Delprat's portrait of Lady Paquita Mawson (née Delprat) was a finalist in the 1966 Archibald Prize. His work has been selected for the Sulman Prize and Wynne exhibitions.

He was Mosman Citizen of the Year in 1996, and has received an award for bushcare from Mosman Council..

==Collections==
Delprat's work is held in the collections of the National Gallery of Australia and the BHP collections. Delprat has held many solo in Sydney and has also shown in all Australian state capitals and London.

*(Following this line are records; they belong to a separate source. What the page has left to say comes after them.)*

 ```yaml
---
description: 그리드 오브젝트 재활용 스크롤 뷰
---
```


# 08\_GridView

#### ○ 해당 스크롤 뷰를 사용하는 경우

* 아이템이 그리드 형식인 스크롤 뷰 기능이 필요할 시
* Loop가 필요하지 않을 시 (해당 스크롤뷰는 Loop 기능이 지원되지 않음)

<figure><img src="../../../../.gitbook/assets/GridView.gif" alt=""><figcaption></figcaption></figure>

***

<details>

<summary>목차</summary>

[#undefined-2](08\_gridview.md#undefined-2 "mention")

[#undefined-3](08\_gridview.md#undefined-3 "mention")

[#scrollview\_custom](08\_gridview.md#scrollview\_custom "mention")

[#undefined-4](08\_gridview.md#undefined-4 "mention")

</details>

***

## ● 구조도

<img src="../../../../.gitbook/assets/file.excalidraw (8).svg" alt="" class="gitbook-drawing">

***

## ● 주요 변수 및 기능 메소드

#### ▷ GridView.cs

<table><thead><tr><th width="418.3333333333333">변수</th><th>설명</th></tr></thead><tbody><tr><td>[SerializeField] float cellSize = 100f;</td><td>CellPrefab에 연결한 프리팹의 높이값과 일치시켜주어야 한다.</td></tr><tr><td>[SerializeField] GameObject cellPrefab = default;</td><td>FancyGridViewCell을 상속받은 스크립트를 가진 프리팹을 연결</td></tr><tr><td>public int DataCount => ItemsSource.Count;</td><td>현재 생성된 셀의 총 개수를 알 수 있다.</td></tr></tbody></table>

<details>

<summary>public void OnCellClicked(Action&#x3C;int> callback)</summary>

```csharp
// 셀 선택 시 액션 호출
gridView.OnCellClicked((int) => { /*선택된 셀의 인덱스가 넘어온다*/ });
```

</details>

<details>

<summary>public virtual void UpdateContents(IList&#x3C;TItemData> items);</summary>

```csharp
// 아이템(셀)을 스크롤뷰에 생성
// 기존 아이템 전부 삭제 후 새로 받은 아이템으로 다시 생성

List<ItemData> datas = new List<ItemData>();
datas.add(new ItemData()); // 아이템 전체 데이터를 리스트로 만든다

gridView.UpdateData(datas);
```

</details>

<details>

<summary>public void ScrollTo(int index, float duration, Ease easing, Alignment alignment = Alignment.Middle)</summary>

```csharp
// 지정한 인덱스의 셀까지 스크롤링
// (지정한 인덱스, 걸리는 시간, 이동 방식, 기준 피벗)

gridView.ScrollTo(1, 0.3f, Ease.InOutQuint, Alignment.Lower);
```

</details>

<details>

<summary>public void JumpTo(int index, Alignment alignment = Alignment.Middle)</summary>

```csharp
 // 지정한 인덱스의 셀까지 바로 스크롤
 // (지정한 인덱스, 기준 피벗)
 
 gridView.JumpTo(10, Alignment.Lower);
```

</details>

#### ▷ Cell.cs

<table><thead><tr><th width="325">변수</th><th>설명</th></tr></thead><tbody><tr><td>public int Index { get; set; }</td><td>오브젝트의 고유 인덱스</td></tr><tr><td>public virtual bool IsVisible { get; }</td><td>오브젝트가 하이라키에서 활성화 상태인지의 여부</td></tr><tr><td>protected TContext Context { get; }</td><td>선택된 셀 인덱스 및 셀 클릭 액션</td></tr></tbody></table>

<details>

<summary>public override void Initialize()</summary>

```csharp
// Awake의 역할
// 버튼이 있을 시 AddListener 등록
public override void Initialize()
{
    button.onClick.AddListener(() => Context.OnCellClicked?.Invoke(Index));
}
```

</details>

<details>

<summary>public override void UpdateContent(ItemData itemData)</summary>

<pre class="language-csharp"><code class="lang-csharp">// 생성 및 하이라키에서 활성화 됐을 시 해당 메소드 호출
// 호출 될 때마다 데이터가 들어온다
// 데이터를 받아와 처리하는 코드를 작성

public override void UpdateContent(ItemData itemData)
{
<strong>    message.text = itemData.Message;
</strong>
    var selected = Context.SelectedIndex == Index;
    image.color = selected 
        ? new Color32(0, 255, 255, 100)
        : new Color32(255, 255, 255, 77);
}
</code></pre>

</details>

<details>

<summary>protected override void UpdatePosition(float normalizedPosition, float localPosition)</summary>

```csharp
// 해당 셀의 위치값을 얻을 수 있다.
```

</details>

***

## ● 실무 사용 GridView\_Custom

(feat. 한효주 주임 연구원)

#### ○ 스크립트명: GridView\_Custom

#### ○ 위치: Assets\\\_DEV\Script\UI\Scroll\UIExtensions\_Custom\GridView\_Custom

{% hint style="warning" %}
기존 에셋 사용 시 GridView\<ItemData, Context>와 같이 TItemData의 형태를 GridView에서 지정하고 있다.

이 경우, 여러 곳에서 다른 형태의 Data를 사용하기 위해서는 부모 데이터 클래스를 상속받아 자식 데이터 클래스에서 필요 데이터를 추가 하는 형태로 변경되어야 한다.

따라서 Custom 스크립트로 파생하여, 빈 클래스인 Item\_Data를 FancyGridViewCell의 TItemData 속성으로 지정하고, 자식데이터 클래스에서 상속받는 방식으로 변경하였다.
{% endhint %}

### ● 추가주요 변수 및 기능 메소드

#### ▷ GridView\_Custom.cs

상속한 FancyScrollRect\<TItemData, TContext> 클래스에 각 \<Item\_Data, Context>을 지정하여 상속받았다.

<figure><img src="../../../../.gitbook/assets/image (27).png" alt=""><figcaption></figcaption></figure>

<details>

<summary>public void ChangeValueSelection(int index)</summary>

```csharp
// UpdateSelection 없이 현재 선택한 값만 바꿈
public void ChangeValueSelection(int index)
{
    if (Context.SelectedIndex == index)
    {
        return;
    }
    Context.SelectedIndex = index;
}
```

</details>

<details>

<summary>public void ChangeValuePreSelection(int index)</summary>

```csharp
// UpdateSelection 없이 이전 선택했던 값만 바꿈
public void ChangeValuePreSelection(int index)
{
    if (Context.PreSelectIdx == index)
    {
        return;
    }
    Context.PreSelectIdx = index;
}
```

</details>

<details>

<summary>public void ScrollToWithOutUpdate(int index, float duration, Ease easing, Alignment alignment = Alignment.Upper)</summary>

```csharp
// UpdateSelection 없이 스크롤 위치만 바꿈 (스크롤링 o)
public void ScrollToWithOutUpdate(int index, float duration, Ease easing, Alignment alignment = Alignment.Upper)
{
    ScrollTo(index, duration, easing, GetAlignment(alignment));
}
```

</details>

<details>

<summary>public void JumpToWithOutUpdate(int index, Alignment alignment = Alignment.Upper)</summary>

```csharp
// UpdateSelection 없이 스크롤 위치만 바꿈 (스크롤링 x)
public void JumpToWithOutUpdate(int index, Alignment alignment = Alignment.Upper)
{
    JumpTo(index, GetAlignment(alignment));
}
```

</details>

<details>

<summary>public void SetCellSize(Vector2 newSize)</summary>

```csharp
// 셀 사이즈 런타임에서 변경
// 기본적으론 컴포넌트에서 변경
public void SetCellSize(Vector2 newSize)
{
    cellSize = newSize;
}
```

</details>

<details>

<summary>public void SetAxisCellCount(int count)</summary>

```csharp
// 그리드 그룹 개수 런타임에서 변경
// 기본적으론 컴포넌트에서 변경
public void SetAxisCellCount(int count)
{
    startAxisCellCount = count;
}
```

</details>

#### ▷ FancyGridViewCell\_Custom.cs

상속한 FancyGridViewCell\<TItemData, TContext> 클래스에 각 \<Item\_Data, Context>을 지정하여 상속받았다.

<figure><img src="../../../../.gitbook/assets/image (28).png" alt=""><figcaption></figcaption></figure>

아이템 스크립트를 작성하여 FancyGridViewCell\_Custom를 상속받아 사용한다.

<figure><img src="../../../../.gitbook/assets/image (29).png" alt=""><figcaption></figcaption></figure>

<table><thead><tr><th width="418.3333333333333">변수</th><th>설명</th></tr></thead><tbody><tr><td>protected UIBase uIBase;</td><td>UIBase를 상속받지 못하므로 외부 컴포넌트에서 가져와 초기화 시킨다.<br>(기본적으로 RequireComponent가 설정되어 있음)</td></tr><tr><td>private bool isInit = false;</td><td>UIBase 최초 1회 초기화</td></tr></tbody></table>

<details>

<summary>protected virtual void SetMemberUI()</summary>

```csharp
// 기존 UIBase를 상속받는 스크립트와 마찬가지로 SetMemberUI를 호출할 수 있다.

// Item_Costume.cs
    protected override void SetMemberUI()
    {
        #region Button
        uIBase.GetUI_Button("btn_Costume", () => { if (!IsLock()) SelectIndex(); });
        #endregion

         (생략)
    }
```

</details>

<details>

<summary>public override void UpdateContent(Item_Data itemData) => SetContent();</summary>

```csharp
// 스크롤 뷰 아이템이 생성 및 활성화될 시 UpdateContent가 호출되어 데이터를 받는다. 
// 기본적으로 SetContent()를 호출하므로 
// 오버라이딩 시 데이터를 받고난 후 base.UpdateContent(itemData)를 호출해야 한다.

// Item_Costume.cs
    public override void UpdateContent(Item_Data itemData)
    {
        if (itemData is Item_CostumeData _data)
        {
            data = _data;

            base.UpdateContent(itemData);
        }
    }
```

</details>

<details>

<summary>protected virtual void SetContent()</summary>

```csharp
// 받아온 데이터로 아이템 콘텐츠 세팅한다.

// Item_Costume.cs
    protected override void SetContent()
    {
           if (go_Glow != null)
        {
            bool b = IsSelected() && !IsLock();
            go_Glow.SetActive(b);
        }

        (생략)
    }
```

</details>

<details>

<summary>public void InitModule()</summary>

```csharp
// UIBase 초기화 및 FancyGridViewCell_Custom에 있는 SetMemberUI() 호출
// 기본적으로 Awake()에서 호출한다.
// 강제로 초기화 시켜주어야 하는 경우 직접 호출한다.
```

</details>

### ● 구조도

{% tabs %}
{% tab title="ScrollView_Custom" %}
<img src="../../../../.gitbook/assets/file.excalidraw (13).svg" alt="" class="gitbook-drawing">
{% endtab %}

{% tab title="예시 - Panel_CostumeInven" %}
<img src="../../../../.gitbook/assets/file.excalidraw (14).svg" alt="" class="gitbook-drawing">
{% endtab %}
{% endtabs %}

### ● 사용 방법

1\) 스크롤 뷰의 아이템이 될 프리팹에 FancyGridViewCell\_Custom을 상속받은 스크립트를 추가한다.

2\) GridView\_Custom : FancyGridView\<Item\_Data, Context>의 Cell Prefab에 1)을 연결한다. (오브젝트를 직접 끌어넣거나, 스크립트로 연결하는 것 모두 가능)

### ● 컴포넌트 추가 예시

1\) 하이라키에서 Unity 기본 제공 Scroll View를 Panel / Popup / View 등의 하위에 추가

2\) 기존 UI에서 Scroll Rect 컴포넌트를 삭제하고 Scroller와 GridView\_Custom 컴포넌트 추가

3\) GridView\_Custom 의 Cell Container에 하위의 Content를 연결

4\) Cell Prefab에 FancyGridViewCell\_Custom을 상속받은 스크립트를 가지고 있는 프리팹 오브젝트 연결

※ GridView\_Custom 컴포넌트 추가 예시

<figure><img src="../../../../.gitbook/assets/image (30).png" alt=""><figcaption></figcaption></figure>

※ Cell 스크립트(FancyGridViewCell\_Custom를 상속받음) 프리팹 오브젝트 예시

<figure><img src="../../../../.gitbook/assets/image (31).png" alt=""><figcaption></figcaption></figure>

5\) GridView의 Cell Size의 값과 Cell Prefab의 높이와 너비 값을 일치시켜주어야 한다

His portrait of Banjo Paterson hangs in the Banjo Paterson Library at Sydney Grammar School; his portrait of Rodney Seaborn at the Rodney Seaborn Library at the National Institute of Dramatic Art; and his portrait of Lady Paquita Mawson in the Barr Smith Library at the University of Adelaide.

==Principality of Wy==

In 1993 Delprat applied to Mosman Council to build a driveway over an unmade road near Wyargine Reserve, to provide access to his property. The proposal was controversial because the road reserve had been zoned environmentally-protected bushland by the council. Delprat's plans were approved in principle, but he encountered bureaucratic errors which had to be remedied by the local council. After 11 years, the council finally rejected the application, whereupon, in a ceremony at Mosman Town Hall on 15 November 2004, the mayor, in full regalia, accepted Deplrat's declaration of the secession from Mosman of his property, styled the "Principality of Wy". Delprat has adopted the title "Prince Paul of Wy". He calls his "principality" an "ongoing creative installation".